Data for review:

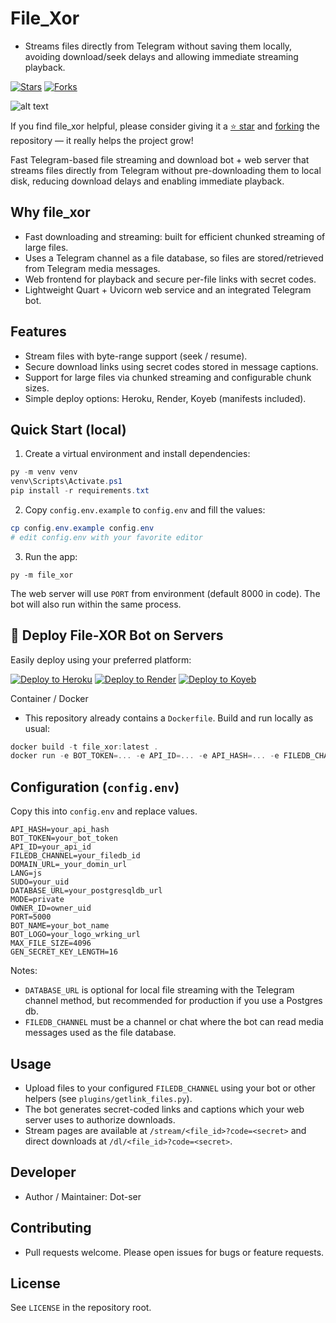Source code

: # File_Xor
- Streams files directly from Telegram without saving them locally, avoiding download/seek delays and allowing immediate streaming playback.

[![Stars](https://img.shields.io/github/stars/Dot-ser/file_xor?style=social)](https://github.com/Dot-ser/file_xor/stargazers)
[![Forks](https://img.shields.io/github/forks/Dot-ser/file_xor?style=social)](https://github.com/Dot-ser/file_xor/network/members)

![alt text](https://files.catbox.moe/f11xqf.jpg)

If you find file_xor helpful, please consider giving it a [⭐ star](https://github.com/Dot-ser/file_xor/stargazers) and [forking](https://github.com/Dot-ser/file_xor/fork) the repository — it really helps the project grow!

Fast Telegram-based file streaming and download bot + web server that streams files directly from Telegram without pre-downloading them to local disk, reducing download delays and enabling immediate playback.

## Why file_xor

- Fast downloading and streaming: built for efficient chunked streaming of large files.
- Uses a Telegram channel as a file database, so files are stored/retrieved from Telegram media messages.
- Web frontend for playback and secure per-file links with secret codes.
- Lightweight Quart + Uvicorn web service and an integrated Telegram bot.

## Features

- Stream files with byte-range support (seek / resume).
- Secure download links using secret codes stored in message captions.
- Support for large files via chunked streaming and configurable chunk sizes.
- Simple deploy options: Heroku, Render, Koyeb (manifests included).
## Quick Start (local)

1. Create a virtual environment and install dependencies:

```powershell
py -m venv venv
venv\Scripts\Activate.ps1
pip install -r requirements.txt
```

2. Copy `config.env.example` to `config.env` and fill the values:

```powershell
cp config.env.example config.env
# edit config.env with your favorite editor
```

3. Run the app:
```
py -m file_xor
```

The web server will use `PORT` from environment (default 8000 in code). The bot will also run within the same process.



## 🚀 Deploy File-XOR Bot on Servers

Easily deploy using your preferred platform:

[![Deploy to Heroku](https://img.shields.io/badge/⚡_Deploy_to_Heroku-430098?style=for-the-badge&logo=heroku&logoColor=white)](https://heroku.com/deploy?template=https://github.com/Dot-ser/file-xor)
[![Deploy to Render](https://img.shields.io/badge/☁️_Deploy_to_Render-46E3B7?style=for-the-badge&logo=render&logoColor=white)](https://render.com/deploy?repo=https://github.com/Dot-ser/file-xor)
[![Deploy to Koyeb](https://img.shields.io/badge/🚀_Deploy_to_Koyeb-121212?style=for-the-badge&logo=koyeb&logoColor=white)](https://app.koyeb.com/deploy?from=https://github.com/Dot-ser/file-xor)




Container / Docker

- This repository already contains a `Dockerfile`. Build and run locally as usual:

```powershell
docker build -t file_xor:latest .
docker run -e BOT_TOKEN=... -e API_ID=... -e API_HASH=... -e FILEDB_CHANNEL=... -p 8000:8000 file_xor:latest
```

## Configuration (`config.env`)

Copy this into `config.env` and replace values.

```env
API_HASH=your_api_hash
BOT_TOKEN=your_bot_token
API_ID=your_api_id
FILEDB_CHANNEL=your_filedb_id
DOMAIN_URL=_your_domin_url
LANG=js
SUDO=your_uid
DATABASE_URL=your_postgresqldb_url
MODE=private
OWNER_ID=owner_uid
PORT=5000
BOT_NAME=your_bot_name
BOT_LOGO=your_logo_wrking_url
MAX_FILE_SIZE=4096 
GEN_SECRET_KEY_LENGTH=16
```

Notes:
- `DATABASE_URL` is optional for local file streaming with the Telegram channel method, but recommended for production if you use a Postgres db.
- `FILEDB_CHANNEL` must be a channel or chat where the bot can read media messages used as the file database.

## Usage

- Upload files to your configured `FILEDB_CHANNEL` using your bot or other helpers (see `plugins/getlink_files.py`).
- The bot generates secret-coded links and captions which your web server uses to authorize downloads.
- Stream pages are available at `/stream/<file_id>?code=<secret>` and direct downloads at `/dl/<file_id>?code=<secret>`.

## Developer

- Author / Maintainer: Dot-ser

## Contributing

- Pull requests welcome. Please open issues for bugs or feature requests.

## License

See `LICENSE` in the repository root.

---

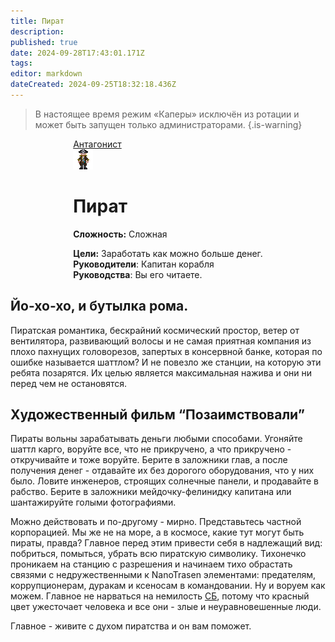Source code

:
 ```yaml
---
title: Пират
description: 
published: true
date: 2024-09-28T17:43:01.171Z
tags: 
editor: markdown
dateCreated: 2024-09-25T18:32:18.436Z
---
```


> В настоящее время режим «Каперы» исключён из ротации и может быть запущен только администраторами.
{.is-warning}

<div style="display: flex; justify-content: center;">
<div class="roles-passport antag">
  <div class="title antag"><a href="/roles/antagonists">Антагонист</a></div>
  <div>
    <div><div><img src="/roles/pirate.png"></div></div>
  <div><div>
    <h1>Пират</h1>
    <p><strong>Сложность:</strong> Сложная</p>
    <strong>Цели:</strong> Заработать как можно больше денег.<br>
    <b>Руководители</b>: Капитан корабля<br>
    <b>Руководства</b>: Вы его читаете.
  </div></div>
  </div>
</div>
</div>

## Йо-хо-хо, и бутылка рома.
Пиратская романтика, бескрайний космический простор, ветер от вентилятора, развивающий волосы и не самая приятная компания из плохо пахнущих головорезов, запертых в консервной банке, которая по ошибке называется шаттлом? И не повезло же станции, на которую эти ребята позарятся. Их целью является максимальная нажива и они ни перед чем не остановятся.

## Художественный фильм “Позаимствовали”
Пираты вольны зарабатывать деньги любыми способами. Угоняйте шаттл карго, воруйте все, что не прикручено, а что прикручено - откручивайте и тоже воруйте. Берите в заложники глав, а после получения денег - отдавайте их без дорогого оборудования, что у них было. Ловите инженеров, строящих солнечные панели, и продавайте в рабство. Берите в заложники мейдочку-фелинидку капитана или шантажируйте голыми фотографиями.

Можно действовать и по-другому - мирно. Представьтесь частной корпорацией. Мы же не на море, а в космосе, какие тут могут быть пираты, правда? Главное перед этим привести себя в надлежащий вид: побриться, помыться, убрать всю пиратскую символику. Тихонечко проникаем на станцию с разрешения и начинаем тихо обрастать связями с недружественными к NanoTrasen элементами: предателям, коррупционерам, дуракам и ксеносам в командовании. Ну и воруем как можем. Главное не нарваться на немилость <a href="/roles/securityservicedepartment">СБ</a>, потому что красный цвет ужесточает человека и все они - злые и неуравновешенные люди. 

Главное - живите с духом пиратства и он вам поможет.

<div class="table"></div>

==

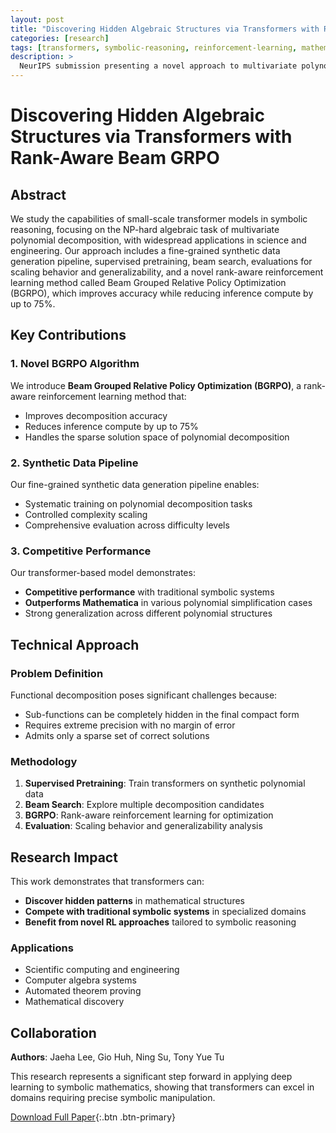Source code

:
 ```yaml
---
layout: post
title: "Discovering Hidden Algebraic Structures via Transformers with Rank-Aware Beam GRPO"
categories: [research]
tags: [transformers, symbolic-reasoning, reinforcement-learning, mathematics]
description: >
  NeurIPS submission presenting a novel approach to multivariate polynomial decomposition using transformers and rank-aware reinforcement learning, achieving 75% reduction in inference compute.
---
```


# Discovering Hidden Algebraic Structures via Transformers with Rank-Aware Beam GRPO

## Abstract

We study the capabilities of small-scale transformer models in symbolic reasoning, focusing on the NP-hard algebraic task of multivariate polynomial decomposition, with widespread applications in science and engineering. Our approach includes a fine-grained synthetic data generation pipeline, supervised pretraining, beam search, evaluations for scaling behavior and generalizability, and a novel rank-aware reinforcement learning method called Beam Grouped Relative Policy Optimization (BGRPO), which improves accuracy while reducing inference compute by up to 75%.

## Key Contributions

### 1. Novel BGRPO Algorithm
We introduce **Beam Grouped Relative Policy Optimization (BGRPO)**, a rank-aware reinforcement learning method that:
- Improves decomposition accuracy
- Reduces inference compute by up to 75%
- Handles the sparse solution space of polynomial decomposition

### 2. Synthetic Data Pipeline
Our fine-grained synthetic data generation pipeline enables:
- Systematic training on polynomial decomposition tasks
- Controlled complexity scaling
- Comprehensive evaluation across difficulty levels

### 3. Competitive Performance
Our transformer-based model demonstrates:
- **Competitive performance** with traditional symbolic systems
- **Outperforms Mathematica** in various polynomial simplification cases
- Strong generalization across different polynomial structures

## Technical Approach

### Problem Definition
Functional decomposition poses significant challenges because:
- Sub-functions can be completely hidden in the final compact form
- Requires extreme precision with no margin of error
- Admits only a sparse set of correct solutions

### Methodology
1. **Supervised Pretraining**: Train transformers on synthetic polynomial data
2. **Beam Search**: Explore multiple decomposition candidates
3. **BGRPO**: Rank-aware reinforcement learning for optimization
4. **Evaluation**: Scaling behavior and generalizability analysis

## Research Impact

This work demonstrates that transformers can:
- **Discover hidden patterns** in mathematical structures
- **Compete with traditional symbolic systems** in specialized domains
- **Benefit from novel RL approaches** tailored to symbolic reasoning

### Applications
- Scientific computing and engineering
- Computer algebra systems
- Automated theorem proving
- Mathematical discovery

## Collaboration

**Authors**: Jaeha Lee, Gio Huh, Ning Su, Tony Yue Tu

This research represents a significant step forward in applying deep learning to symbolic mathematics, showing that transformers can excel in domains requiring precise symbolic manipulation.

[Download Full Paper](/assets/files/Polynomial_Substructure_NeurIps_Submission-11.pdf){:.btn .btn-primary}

Directions: Find and copy every line in the entries above where the string "Beam" occurs.

The completed task:
title: "Discovering Hidden Algebraic Structures via Transformers with Rank-Aware Beam GRPO"
# Discovering Hidden Algebraic Structures via Transformers with Rank-Aware Beam GRPO
We study the capabilities of small-scale transformer models in symbolic reasoning, focusing on the NP-hard algebraic task of multivariate polynomial decomposition, with widespread applications in science and engineering. Our approach includes a fine-grained synthetic data generation pipeline, supervised pretraining, beam search, evaluations for scaling behavior and generalizability, and a novel rank-aware reinforcement learning method called Beam Grouped Relative Policy Optimization (BGRPO), which improves accuracy while reducing inference compute by up to 75%.
We introduce **Beam Grouped Relative Policy Optimization (BGRPO)**, a rank-aware reinforcement learning method that:
2. **Beam Search**: Explore multiple decomposition candidates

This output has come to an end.